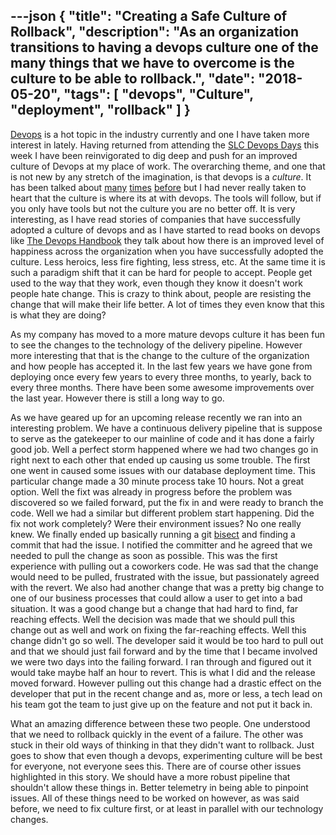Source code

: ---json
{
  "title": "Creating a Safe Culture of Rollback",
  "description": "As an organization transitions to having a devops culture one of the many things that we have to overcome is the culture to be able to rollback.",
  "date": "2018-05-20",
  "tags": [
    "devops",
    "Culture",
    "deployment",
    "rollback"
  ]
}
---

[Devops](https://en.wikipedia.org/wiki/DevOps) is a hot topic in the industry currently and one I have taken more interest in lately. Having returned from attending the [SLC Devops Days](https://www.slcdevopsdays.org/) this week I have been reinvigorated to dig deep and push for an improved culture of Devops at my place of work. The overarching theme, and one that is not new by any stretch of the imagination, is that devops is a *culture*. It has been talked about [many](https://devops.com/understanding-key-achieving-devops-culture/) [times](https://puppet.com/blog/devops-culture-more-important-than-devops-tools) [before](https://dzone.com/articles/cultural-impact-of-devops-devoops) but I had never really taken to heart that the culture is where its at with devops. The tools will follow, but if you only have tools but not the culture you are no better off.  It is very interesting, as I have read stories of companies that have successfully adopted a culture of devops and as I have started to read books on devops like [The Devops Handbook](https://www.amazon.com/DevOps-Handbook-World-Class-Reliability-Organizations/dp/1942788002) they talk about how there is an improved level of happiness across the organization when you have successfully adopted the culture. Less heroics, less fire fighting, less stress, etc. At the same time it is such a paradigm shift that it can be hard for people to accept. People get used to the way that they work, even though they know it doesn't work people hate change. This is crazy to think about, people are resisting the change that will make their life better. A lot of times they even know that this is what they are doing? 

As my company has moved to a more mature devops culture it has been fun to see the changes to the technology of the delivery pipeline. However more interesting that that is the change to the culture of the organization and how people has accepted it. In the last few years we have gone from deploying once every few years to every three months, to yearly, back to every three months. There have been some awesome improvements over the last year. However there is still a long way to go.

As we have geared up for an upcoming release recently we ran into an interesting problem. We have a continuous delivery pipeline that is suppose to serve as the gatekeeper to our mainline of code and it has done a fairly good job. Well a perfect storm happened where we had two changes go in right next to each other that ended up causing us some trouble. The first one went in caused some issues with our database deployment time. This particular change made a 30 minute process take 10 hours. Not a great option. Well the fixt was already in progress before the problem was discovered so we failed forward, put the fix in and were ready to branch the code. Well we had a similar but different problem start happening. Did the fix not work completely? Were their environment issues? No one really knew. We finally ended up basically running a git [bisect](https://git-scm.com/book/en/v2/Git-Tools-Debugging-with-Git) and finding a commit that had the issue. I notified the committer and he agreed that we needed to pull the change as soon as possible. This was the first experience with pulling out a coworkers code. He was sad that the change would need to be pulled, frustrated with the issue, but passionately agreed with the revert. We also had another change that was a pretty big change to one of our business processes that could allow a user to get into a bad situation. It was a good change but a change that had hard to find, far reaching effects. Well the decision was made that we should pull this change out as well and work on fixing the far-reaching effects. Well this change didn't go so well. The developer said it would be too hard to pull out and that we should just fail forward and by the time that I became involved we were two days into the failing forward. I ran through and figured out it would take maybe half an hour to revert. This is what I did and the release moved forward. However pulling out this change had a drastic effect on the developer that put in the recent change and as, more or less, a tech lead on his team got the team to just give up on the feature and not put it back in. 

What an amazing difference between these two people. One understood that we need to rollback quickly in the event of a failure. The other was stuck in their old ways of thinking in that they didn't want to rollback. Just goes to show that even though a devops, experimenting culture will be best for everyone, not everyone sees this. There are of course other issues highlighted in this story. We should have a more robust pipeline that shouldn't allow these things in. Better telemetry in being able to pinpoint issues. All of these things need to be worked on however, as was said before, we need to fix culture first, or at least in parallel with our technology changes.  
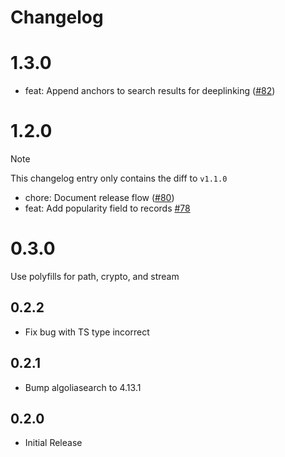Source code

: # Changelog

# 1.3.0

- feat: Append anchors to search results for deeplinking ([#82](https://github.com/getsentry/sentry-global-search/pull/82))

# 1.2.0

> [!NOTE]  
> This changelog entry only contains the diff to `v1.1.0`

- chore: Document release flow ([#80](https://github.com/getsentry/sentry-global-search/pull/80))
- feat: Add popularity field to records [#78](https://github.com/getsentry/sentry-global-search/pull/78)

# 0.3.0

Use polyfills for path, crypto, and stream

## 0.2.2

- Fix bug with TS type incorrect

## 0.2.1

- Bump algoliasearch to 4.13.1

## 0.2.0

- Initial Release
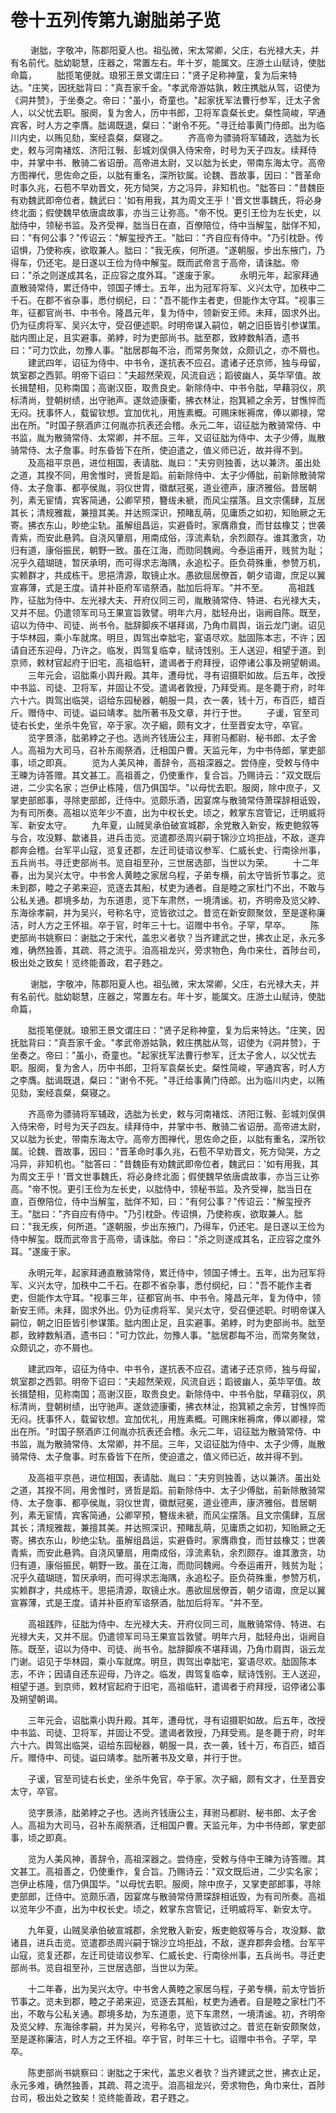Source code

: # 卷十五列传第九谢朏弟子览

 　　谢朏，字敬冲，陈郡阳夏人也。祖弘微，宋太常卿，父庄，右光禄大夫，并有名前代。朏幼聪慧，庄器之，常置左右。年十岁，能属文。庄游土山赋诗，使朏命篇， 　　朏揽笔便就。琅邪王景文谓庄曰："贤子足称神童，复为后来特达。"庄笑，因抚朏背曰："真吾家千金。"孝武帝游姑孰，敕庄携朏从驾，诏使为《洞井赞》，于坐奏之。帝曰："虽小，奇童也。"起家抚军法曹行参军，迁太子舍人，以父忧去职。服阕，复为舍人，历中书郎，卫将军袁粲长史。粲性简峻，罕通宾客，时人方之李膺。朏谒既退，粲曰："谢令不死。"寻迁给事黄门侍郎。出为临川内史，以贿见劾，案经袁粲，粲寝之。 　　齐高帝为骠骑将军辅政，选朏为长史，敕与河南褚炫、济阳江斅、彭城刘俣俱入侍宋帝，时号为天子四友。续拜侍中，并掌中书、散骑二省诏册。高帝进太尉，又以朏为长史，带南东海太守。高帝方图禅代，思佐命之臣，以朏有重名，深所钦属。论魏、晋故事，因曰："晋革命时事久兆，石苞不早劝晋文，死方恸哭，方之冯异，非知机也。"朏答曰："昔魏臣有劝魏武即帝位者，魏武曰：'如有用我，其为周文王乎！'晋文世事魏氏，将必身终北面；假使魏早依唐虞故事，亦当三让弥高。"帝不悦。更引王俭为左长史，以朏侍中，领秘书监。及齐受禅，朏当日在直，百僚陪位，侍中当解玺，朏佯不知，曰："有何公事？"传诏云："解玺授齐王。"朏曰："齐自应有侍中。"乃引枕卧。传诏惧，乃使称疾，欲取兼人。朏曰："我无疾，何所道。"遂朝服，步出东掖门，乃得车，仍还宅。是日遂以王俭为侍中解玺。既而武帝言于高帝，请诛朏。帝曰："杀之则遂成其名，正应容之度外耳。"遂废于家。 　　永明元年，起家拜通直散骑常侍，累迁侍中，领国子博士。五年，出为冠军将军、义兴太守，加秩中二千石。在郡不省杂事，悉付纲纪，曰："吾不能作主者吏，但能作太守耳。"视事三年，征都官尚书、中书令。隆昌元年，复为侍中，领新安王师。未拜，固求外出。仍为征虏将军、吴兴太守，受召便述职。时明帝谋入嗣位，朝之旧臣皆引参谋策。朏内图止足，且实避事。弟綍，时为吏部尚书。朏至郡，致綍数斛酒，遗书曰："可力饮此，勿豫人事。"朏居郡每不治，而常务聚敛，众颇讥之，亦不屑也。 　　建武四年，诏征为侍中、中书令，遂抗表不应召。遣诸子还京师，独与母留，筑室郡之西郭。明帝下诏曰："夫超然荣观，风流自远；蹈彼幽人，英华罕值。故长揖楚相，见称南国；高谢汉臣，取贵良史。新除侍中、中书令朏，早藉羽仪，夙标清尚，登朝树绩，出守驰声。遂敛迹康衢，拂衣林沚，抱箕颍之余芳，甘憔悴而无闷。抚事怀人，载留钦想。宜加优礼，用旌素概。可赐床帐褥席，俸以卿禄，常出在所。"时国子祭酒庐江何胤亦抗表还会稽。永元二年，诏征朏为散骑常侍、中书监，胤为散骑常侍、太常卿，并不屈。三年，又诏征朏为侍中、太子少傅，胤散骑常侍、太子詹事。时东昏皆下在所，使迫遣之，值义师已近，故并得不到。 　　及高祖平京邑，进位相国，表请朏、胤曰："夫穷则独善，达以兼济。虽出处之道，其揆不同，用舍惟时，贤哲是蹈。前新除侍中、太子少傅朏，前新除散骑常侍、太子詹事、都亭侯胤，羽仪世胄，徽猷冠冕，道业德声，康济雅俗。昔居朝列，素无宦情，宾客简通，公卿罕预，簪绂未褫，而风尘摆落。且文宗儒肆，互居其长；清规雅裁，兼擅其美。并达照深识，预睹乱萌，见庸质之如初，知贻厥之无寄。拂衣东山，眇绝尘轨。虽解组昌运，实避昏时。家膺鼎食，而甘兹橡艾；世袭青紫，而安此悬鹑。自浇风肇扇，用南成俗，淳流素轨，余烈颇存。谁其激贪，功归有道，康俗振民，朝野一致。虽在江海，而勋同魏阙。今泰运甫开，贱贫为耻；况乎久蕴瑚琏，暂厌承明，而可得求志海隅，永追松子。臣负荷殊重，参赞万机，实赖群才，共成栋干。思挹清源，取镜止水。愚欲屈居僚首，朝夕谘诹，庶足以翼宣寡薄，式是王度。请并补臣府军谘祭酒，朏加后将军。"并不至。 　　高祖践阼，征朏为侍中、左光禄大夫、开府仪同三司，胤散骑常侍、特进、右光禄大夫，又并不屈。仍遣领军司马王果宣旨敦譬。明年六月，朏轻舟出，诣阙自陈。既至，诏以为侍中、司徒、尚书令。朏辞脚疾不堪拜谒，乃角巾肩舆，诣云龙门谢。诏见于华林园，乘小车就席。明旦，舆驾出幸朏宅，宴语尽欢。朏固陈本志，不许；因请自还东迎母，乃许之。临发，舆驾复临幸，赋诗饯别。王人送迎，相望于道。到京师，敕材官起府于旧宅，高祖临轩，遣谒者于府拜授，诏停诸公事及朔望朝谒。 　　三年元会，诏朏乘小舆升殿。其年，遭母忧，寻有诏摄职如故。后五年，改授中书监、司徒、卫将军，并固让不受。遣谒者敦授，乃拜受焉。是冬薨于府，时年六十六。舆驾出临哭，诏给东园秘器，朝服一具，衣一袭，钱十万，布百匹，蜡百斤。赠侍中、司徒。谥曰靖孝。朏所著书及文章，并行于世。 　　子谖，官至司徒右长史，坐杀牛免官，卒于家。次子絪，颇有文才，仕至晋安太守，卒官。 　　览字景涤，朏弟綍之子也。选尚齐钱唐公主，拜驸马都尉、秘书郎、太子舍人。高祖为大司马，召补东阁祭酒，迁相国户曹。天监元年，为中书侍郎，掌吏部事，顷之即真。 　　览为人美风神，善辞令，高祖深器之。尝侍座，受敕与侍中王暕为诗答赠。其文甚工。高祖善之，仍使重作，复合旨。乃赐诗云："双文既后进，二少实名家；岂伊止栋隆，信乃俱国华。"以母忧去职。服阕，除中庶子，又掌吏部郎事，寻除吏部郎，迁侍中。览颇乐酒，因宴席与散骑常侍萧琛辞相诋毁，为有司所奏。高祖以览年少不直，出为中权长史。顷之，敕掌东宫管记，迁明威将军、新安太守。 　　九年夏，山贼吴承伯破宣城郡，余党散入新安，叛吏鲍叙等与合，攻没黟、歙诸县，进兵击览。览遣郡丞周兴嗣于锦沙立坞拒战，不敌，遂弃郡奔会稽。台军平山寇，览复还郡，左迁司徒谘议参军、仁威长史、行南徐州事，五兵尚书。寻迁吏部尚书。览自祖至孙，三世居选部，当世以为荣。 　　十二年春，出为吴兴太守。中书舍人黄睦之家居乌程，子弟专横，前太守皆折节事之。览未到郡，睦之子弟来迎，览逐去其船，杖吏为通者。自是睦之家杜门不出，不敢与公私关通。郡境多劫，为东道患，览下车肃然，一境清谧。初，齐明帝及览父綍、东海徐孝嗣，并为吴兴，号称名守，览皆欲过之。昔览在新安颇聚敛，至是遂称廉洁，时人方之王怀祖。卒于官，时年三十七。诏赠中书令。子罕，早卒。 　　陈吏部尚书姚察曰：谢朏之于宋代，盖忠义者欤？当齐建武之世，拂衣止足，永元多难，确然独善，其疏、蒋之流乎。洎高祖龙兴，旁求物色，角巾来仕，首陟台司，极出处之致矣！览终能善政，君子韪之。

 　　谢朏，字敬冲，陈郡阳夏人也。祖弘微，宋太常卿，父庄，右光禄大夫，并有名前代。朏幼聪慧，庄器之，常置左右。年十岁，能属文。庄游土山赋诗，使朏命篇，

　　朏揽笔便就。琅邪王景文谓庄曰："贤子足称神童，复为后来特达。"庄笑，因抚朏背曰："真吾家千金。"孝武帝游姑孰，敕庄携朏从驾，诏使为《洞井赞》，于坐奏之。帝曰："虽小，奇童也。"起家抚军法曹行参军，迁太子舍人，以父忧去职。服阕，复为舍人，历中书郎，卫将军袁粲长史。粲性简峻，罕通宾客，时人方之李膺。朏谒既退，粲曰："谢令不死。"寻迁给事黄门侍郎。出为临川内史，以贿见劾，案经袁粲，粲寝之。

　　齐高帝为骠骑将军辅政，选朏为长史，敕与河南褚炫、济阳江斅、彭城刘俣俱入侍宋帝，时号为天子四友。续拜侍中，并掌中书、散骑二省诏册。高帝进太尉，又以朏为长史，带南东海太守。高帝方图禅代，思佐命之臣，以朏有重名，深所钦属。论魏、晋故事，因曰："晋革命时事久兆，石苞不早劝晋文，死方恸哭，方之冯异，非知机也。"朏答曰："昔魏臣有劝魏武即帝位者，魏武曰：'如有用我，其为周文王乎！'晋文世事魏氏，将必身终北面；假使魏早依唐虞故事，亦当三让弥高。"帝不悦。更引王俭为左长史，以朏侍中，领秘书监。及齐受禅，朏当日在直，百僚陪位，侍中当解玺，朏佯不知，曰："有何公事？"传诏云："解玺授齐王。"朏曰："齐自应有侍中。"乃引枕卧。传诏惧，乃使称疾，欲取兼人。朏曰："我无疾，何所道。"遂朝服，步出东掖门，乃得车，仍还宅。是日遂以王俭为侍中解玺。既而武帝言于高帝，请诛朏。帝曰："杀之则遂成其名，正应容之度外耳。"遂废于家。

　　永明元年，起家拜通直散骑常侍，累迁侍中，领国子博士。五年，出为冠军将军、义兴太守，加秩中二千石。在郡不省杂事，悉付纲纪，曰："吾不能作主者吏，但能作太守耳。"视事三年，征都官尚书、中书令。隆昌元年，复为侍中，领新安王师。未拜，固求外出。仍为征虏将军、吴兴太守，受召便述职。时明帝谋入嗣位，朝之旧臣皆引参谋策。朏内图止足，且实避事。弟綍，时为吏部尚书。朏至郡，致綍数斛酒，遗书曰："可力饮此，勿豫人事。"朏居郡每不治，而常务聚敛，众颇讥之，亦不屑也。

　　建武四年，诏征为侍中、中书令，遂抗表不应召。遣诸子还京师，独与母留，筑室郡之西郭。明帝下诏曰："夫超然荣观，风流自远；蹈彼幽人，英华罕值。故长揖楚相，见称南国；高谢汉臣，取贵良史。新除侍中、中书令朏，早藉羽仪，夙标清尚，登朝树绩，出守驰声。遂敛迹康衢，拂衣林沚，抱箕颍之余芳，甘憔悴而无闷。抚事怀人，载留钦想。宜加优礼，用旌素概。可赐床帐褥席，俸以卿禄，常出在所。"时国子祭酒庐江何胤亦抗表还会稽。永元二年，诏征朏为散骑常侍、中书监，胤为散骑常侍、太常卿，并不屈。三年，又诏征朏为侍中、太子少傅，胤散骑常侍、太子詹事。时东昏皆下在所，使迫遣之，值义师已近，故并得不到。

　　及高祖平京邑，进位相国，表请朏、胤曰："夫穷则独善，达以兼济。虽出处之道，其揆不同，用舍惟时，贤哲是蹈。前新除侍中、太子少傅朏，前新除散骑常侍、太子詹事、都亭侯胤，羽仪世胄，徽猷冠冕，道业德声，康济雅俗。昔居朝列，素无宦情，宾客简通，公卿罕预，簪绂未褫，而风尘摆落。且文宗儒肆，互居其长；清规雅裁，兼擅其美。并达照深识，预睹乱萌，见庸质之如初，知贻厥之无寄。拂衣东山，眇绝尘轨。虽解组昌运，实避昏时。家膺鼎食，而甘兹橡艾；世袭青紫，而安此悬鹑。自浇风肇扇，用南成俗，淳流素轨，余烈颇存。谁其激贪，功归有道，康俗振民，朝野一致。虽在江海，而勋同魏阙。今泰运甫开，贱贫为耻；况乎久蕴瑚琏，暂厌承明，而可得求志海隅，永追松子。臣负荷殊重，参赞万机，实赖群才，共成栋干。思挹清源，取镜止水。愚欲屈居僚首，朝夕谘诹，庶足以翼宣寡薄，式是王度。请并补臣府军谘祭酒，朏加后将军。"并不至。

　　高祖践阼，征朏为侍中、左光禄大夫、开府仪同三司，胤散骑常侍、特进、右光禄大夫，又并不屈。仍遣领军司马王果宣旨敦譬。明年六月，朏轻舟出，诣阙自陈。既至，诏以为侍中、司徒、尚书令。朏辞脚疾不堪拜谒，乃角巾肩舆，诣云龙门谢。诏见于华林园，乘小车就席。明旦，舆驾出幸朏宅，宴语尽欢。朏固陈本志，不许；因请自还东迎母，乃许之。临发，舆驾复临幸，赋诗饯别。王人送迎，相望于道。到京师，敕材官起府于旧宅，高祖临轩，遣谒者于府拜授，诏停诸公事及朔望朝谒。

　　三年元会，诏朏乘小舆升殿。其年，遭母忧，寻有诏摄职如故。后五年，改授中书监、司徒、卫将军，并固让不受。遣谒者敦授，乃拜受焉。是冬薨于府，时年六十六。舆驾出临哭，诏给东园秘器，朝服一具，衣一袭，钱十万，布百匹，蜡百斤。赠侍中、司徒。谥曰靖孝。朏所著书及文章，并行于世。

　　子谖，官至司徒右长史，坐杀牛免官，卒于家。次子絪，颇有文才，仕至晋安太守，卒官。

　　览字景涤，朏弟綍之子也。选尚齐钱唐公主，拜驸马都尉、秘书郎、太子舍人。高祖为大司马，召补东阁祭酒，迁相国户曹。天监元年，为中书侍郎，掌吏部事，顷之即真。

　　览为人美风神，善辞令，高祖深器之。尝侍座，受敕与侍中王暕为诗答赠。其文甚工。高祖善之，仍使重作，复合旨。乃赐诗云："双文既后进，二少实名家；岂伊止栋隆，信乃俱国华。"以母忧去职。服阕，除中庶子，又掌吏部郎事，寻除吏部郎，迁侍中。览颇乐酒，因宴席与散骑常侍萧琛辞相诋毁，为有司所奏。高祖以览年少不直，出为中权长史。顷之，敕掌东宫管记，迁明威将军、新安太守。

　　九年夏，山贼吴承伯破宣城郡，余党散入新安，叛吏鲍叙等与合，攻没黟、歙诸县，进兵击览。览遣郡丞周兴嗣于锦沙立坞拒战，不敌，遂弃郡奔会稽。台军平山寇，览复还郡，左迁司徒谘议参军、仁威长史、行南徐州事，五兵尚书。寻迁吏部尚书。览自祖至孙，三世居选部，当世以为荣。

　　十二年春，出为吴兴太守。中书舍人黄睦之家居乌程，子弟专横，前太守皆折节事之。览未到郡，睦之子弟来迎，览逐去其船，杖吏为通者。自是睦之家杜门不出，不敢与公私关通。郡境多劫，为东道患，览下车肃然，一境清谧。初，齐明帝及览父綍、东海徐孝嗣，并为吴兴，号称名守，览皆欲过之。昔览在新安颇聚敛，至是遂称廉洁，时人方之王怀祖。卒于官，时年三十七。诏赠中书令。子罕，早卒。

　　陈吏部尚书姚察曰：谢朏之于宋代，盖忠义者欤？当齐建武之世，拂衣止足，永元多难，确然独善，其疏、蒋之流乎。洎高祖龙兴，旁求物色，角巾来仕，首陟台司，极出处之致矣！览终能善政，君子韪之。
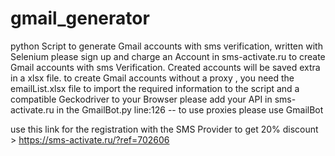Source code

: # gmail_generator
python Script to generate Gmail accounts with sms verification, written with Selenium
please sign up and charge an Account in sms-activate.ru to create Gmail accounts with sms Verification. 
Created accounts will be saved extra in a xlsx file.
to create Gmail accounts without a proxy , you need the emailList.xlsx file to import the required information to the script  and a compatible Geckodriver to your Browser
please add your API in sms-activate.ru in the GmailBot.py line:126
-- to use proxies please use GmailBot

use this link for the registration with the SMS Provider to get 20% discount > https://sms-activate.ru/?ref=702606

-.-.-

## Task brief
Copy each line, exactly, that falls between the line containing "please sign up" and the end of the entries, both included.

## Written response
please sign up and charge an Account in sms-activate.ru to create Gmail accounts with sms Verification. 
Created accounts will be saved extra in a xlsx file.
to create Gmail accounts without a proxy , you need the emailList.xlsx file to import the required information to the script  and a compatible Geckodriver to your Browser
please add your API in sms-activate.ru in the GmailBot.py line:126
-- to use proxies please use GmailBot

use this link for the registration with the SMS Provider to get 20% discount > https://sms-activate.ru/?ref=702606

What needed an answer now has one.